-- ASSIGNED TASK --
Count the lines below that contain the word "contains", and reply with that number alone.

═══ STORED DATA ═══

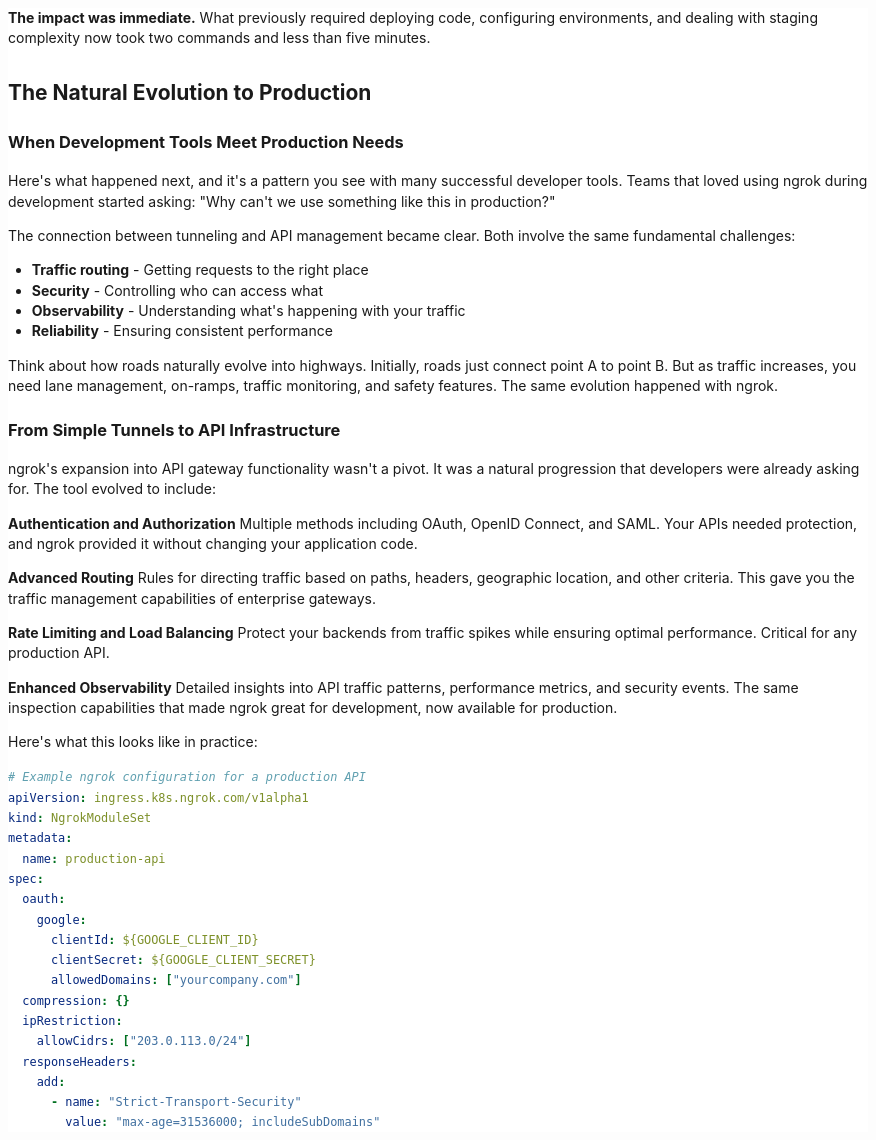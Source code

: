 **The impact was immediate.** What previously required deploying code, configuring environments, and dealing with staging complexity now took two commands and less than five minutes.

## The Natural Evolution to Production

### When Development Tools Meet Production Needs

Here's what happened next, and it's a pattern you see with many successful developer tools. Teams that loved using ngrok during development started asking: "Why can't we use something like this in production?"

The connection between tunneling and API management became clear. Both involve the same fundamental challenges:
- **Traffic routing** - Getting requests to the right place
- **Security** - Controlling who can access what
- **Observability** - Understanding what's happening with your traffic
- **Reliability** - Ensuring consistent performance

Think about how roads naturally evolve into highways. Initially, roads just connect point A to point B. But as traffic increases, you need lane management, on-ramps, traffic monitoring, and safety features. The same evolution happened with ngrok.

### From Simple Tunnels to API Infrastructure

ngrok's expansion into API gateway functionality wasn't a pivot. It was a natural progression that developers were already asking for. The tool evolved to include:

**Authentication and Authorization**
Multiple methods including OAuth, OpenID Connect, and SAML. Your APIs needed protection, and ngrok provided it without changing your application code.

**Advanced Routing**
Rules for directing traffic based on paths, headers, geographic location, and other criteria. This gave you the traffic management capabilities of enterprise gateways.

**Rate Limiting and Load Balancing**
Protect your backends from traffic spikes while ensuring optimal performance. Critical for any production API.

**Enhanced Observability**
Detailed insights into API traffic patterns, performance metrics, and security events. The same inspection capabilities that made ngrok great for development, now available for production.

Here's what this looks like in practice:

```yaml
# Example ngrok configuration for a production API
apiVersion: ingress.k8s.ngrok.com/v1alpha1
kind: NgrokModuleSet
metadata:
  name: production-api
spec:
  oauth:
    google:
      clientId: ${GOOGLE_CLIENT_ID}
      clientSecret: ${GOOGLE_CLIENT_SECRET}
      allowedDomains: ["yourcompany.com"]
  compression: {}
  ipRestriction:
    allowCidrs: ["203.0.113.0/24"]
  responseHeaders:
    add:
      - name: "Strict-Transport-Security"
        value: "max-age=31536000; includeSubDomains"
```
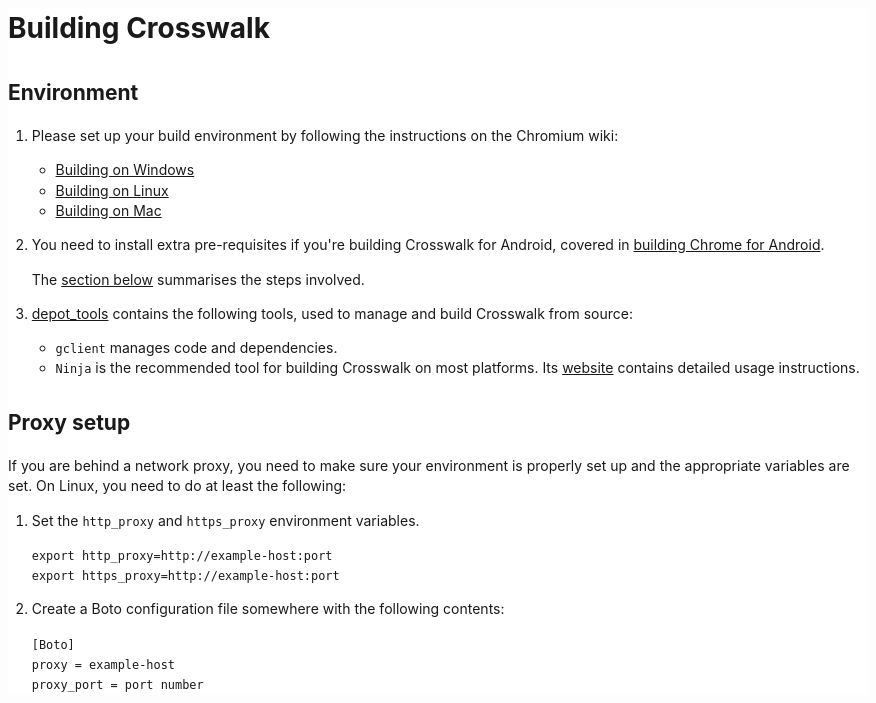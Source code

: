 # Building Crosswalk

## Environment

1.  Please set up your build environment by following the instructions
on the Chromium wiki:

    <ul>
    <li><a href="http://www.chromium.org/developers/how-tos/build-instructions-windows">Building on Windows</a></li>
    <li><a href="http://code.google.com/p/chromium/wiki/LinuxBuildInstructionsPrerequisites">Building on Linux</a></li>
    <li><a href="https://code.google.com/p/chromium/wiki/MacBuildInstructions">Building on Mac</a></li>
    </ul>

2.  You need to install extra pre-requisites if you're building Crosswalk
for Android, covered in [building Chrome for Android](http://code.google.com/p/chromium/wiki/AndroidBuildInstructions).

    The
    [section below](#contribute/building_crosswalk/Building-Crosswalk-for-Android)
    summarises the steps involved.

3.  [depot_tools](http://www.chromium.org/developers/how-tos/install-depot-tools)
contains the following tools, used to manage and build Crosswalk from
source:

    <ul>
    <li><code>gclient</code> manages code and dependencies.</li>
    <li><code>Ninja</code> is the recommended tool for building Crosswalk on most platforms.
    Its <a href="https://chromium.googlesource.com/chromium/src/+/master/docs/ninja_build.md">website</a>
    contains detailed usage instructions.</li>
    </ul>

## Proxy setup

If you are behind a network proxy, you need to make sure your environment is
properly set up and the appropriate variables are set. On Linux, you need to do
at least the following:

1. Set the `http_proxy` and `https_proxy` environment variables.

    ```
    export http_proxy=http://example-host:port
    export https_proxy=http://example-host:port
    ```

1. Create a Boto configuration file somewhere with the following contents:

    ```
    [Boto]
    proxy = example-host
    proxy_port = port number
    ```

═══

-- ANSWER TO THE PROBLEM --
2